The data below:

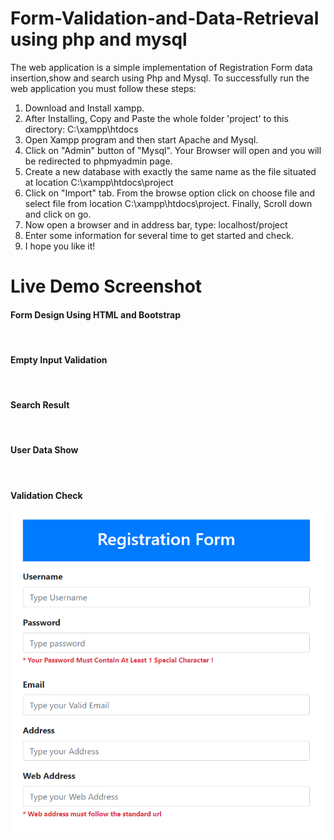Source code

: # Form-Validation-and-Data-Retrieval using php and mysql

The web application is a simple implementation of Registration Form data insertion,show and search using Php and Mysql.
To successfully run the web application you must follow these steps:
<br>
<ol>
    <li>Download and Install xampp.</li>
    <li>After Installing, Copy and Paste the whole folder 'project'  to this directory: C:\xampp\htdocs</li>
    <li>Open Xampp program and then start Apache and Mysql.</li>
    <li> Click on "Admin" button of "Mysql". Your Browser will open and you will be redirected to phpmyadmin page.</li>
    <li>Create a new database with exactly the same name as the <testdb.sql> file situated at 
        location C:\xampp\htdocs\project</li>
    <li>Click on "Import" tab. From the browse option click on choose file and select <testdb.sql> file 
        from location C:\xampp\htdocs\project. 
        Finally, Scroll down and click on go.</li>
    <li>Now open a browser and in address bar, type: localhost/project</li>
    <li>Enter some information for several time to get started and check.</li>
    <li>I hope you like it!</li>
</ol>

# Live Demo Screenshot
<h4> Form Design Using HTML and Bootstrap</h4>
 <img src="/DemoScreenshot/bootstrap%form.png" alt="">
  
<h4> Empty Input Validation</h4>
 <img src="/DemoScreenshot/empty%input.png" alt="">
  
<h4> Search Result</h4>
 <img src="/DemoScreenshot/search%result.png" alt="">
  
<h4>User Data Show</h4>
 <img src="/DemoScreenshot/user%data.png" alt="">
  
<h4>Validation Check</h4>
 <img src="/DemoScreenshot/validation.png" alt="">
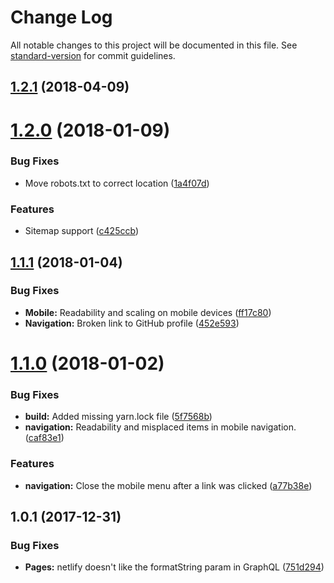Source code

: # Change Log

All notable changes to this project will be documented in this file. See [standard-version](https://github.com/conventional-changelog/standard-version) for commit guidelines.

<a name="1.2.1"></a>
## [1.2.1](https://github.com/xceno/blog/compare/v1.2.0...v1.2.1) (2018-04-09)



<a name="1.2.0"></a>
# [1.2.0](https://github.com/xceno/blog/compare/v1.1.1...v1.2.0) (2018-01-09)


### Bug Fixes

* Move robots.txt to correct location ([1a4f07d](https://github.com/xceno/blog/commit/1a4f07d))


### Features

* Sitemap support ([c425ccb](https://github.com/xceno/blog/commit/c425ccb))



<a name="1.1.1"></a>
## [1.1.1](https://github.com/xceno/blog/compare/v1.1.0...v1.1.1) (2018-01-04)


### Bug Fixes

* **Mobile:** Readability and scaling on mobile devices ([ff17c80](https://github.com/xceno/blog/commit/ff17c80))
* **Navigation:** Broken link to GitHub profile ([452e593](https://github.com/xceno/blog/commit/452e593))



<a name="1.1.0"></a>
# [1.1.0](https://github.com/xceno/blog/compare/v1.0.1...v1.1.0) (2018-01-02)


### Bug Fixes

* **build:** Added missing yarn.lock file ([5f7568b](https://github.com/xceno/blog/commit/5f7568b))
* **navigation:** Readability and misplaced items in mobile navigation. ([caf83e1](https://github.com/xceno/blog/commit/caf83e1))


### Features

* **navigation:** Close the mobile menu after a link was clicked ([a77b38e](https://github.com/xceno/blog/commit/a77b38e))



<a name="1.0.1"></a>
## 1.0.1 (2017-12-31)


### Bug Fixes

* **Pages:** netlify doesn't like the formatString param in GraphQL ([751d294](https://github.com/xceno/blog/commit/751d294))
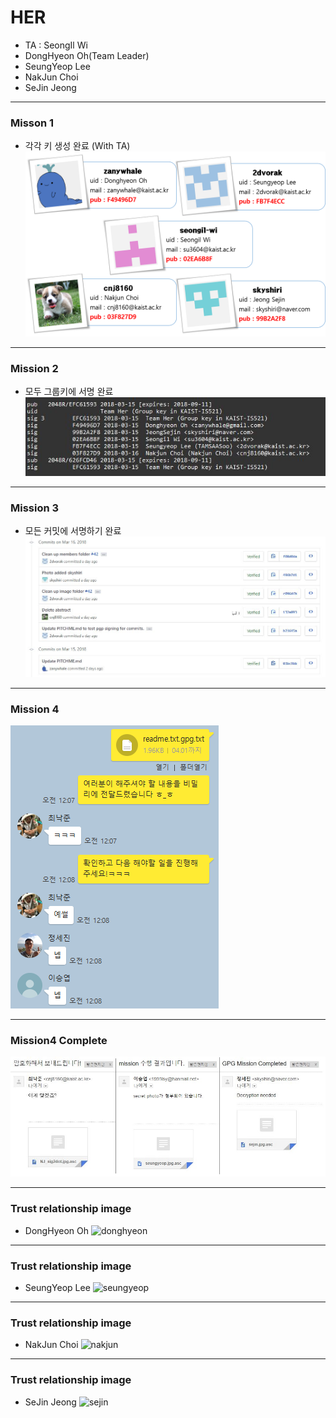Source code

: # HER

- TA : SeongIl Wi
- DongHyeon Oh(Team Leader)
- SeungYeop Lee
- NakJun Choi
- SeJin Jeong

---

### Misson 1

- 각각 키 생성 완료 (With TA)
![Key-info](images/key_info.png)

---

### Mission 2

- 모두 그룹키에 서명 완료
![Team-her](images/team_her.jpg)

---

### Mission 3

- 모든 커밋에 서명하기 완료
![Commit](images/github_commit.jpg)

---

### Mission 4

![Mission](images/mission4.png)

---

### Mission4 Complete

![Mission-complete](images/mission4_complete.jpg)

---

### Trust relationship image

- DongHyeon Oh
![donghyeon](images/donghyeon.jpg)

---

### Trust relationship image

- SeungYeop Lee
![seungyeop](images/seungyeop.jpg)

---

### Trust relationship image

- NakJun Choi
![nakjun](images/nakjun.jpg)

---

### Trust relationship image

- SeJin Jeong
![sejin](images/sejin.jpg)


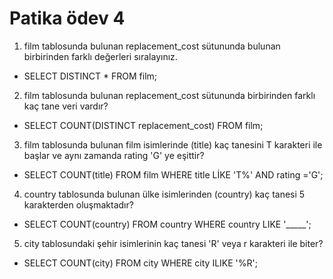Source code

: # Patika ödev 4 

1. film tablosunda bulunan replacement_cost sütununda bulunan birbirinden farklı değerleri sıralayınız.
* SELECT DISTINCT * FROM film;

2. film tablosunda bulunan replacement_cost sütununda birbirinden farklı kaç tane veri vardır?
* SELECT COUNT(DISTINCT replacement_cost) FROM film;

3. film tablosunda bulunan film isimlerinde (title) kaç tanesini T karakteri ile başlar ve aynı zamanda rating 'G' ye eşittir?
* SELECT COUNT(title) FROM film WHERE title LİKE 'T%' AND rating ='G';

4. country tablosunda bulunan ülke isimlerinden (country) kaç tanesi 5 karakterden oluşmaktadır?
* SELECT COUNT(country) FROM country WHERE country LIKE '_____';

5. city tablosundaki şehir isimlerinin kaç tanesi 'R' veya r karakteri ile biter?
* SELECT COUNT(city) FROM city WHERE city ILIKE '%R';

End of The data.

Read the entries and pick out all lines that include the word "title".

3. film tablosunda bulunan film isimlerinde (title) kaç tanesini T karakteri ile başlar ve aynı zamanda rating 'G' ye eşittir?
* SELECT COUNT(title) FROM film WHERE title LİKE 'T%' AND rating ='G';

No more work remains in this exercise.